Bu sorumluluğumuz bağlamında bilinmesini isteriz ki…
Çocuk Hakları açısından 18 yaş öncesi bireyler çocuk sayılmaktadır ve gerek fiziksel, gerekse ruhsal yönden evlilik onlar için düşünülemez. Çocuklar eğitim, oyun oynama, kendilerini geliştirici etkinliklere katılma hakları nedeniyle evlendirilemez.
Ayrıca çocukların her türlü cinsel sömürüye ve cinsel istismara karşı korunma hakları bulunmaktadır.
Çocuk evliliği bir çocuk hakkı ihlali, dolayısıyla bunu gerçekleştiren yetişkinler için bir suçtur.
Ülkemizde 12-16 yaş arası kız çocukları, kendilerinden 10-15 yaş büyük yetişkinlerle imam nikahı ya da başka tanımlamalar altında karı-koca ilişkisi içinde birlikte yaşamaya zorlanmaktadırlar. Toplumumuzda bu tür evliliklere, denetleme, yaptırım ve bilgilendirme yoluyla son verilmelidir.

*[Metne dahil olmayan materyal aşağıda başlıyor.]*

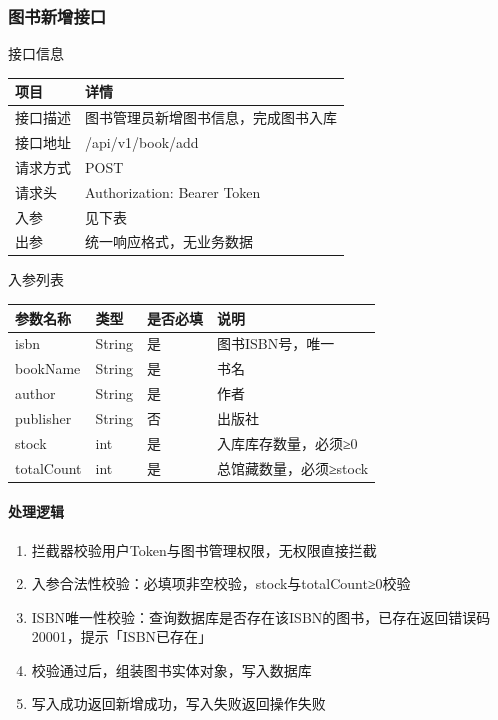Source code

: \documentclass[12pt, a4paper]{article}
\begin{document}
\subsubsection{图书新增接口}
\begin{center}
    接口信息
\end{center}

\begin{table}[H]
    \centering
    \begin{tabular}{|l|l|}
        \hline
        项目 & 详情 \\
        \hline
        接口描述 & 图书管理员新增图书信息，完成图书入库 \\
        \hline
        接口地址 & /api/v1/book/add \\
        \hline
        请求方式 & POST \\
        \hline
        请求头 & Authorization: Bearer {Token} \\
        \hline
        入参 & 见下表 \\
        \hline
        出参 & 统一响应格式，无业务数据 \\
        \hline
    \end{tabular}
\end{table}

入参列表

\begin{table}[H]
    \centering
    \begin{tabular}{|l|l|l|l|}
        \hline
        参数名称 & 类型 & 是否必填 & 说明 \\
        \hline
        isbn & String & 是 & 图书ISBN号，唯一 \\
        \hline
        bookName & String & 是 & 书名 \\
        \hline
        author & String & 是 & 作者 \\
        \hline
        publisher & String & 否 & 出版社 \\
        \hline
        stock & int & 是 & 入库库存数量，必须≥0 \\
        \hline
        totalCount & int & 是 & 总馆藏数量，必须≥stock \\
        \hline
    \end{tabular}
\end{table}

\paragraph{处理逻辑}
\begin{enumerate}
\item 拦截器校验用户Token与图书管理权限，无权限直接拦截

\item 入参合法性校验：必填项非空校验，stock与totalCount≥0校验

\item ISBN唯一性校验：查询数据库是否存在该ISBN的图书，已存在返回错误码20001，提示「ISBN已存在」

\item 校验通过后，组装图书实体对象，写入数据库

\item 写入成功返回新增成功，写入失败返回操作失败
\end{enumerate}
\end{document}
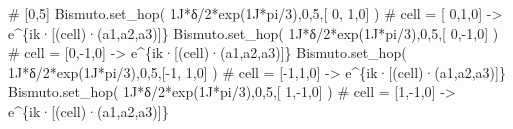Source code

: \documentclass[
  letterpaper,
  DIV=11,
  numbers=noendperiod]{scrreprt}
\newenvironment{Shaded}{\begin{snugshade}}{\end{snugshade}}
\newcommand{\CommentTok}[1]{\textcolor[rgb]{0.37,0.37,0.37}{#1}}
\newcommand{\DecValTok}[1]{\textcolor[rgb]{0.68,0.00,0.00}{#1}}
\newcommand{\NormalTok}[1]{\textcolor[rgb]{0.00,0.23,0.31}{#1}}
\newcommand{\OperatorTok}[1]{\textcolor[rgb]{0.37,0.37,0.37}{#1}}
\newcommand{\OtherTok}[1]{\textcolor[rgb]{0.00,0.23,0.31}{#1}}
\begin{document}
\begin{Shaded}
\begin{Highlighting}[]
\CommentTok{\# [0,5]}
\NormalTok{Bismuto.set\_hop(  }\OtherTok{1J}\OperatorTok{*}\NormalTok{δ}\OperatorTok{/}\DecValTok{2}\OperatorTok{*}\NormalTok{exp(}\OtherTok{1J}\OperatorTok{*}\NormalTok{pi}\OperatorTok{/}\DecValTok{3}\NormalTok{),}\DecValTok{0}\NormalTok{,}\DecValTok{5}\NormalTok{,[ }\DecValTok{0}\NormalTok{, }\DecValTok{1}\NormalTok{,}\DecValTok{0}\NormalTok{] ) }\CommentTok{\# cell = [ 0,1,0] {-}\textgreater{} e\^{}\{ik·[(cell)·(a1,a2,a3)]\}}
\NormalTok{Bismuto.set\_hop(  }\OtherTok{1J}\OperatorTok{*}\NormalTok{δ}\OperatorTok{/}\DecValTok{2}\OperatorTok{*}\NormalTok{exp(}\OtherTok{1J}\OperatorTok{*}\NormalTok{pi}\OperatorTok{/}\DecValTok{3}\NormalTok{),}\DecValTok{0}\NormalTok{,}\DecValTok{5}\NormalTok{,[ }\DecValTok{0}\NormalTok{,}\OperatorTok{{-}}\DecValTok{1}\NormalTok{,}\DecValTok{0}\NormalTok{] ) }\CommentTok{\# cell = [0,{-}1,0] {-}\textgreater{} e\^{}\{ik·[(cell)·(a1,a2,a3)]\}}
\NormalTok{Bismuto.set\_hop(  }\OtherTok{1J}\OperatorTok{*}\NormalTok{δ}\OperatorTok{/}\DecValTok{2}\OperatorTok{*}\NormalTok{exp(}\OtherTok{1J}\OperatorTok{*}\NormalTok{pi}\OperatorTok{/}\DecValTok{3}\NormalTok{),}\DecValTok{0}\NormalTok{,}\DecValTok{5}\NormalTok{,[}\OperatorTok{{-}}\DecValTok{1}\NormalTok{, }\DecValTok{1}\NormalTok{,}\DecValTok{0}\NormalTok{] ) }\CommentTok{\# cell = [{-}1,1,0] {-}\textgreater{} e\^{}\{ik·[(cell)·(a1,a2,a3)]\}}
\NormalTok{Bismuto.set\_hop(  }\OtherTok{1J}\OperatorTok{*}\NormalTok{δ}\OperatorTok{/}\DecValTok{2}\OperatorTok{*}\NormalTok{exp(}\OtherTok{1J}\OperatorTok{*}\NormalTok{pi}\OperatorTok{/}\DecValTok{3}\NormalTok{),}\DecValTok{0}\NormalTok{,}\DecValTok{5}\NormalTok{,[ }\DecValTok{1}\NormalTok{,}\OperatorTok{{-}}\DecValTok{1}\NormalTok{,}\DecValTok{0}\NormalTok{] ) }\CommentTok{\# cell = [1,{-}1,0] {-}\textgreater{} e\^{}\{ik·[(cell)·(a1,a2,a3)]\}}


\end{Highlighting}
\end{Shaded}
\end{document}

Bu noktada STK’larla birlikte tüm topluma, ailelere ve devlete de ciddi görevler düşmektedir.
AİLELER VE DEVLET NE YAPMALIDIR?
Ailelerin görevi: kız çocuklarını korumanın tek yolunun onları geleneksel baskılarla erken yaşta kendilerine tecavüz eden kişiler ile evlendirmeleri olmayıp, çocuklarını korumanın asıl yolunun onları eğitmek, gelişimlerinin önünü açmaktan geçtiğini kavramaları, bu konuda bir bilinç geliştirmeleridir.
Kesinlikle ve gerçekten bilinmelidir ki buradaki tek çözüm yolu, çocuğu kendisine tecavüz eden ve imam nikahı ile birlikte olmaya yönlendirildiği kişiyle ‘’evlendirmek’’ ya daerken yaşta kız çocukları ile gerçekleştirilen ve yasal olmayan evlilikler sonrası cezaevine giren kişiyi, cezaevinden ‘‘af’’la çıkarmak değildir. Çünkü ‘’af’’ ya da ‘’cezasızlık’’ temel bir yaklaşım olarak benimsendiğinde, devletten karısı ve çocuğu olan ve cezaevinde bulunan tüm kişilere cezasızlık ve af getirilmesi beklenebilir. Bu yasa tasarısı ile getirilmek istenen bu düzenleme bütünüyle kendi içinde çelişkiler içeren ve kabul edilemez bir durumdur.
Çocuklarla evlenmek bir suçtur ve bu suçu işleyen ve bu suça katılan tüm yetişkinler ceza almalıdırlar.
Burada devletin görevi: çocuk hakları doğrultusunda çocukların zararına işleyen geleneksel uygulamaları ortadan kaldırmak ve çocuklara ilişkin yasaları oluştururken, çocukların yüksek yararını gözetmek ve öncelemektir.Evlilik, bu çocuklarımızın korunması için bir çözüm olamaz. Çözüm, çocuk koruma sisteminin güçlendirilmesinden geçmektedir. Cinsel istismara uğramış, erken yaşta gebe kalmış kız çocuklarını ve bebeklerini koruyan, destekleyen ve bu tür durumların yaşanmasını önleyecek sosyal politikaların ivedilikle hayata geçirilmesi gerekmektedir. Bu da devletin başlıca sorumluluklarından biridir.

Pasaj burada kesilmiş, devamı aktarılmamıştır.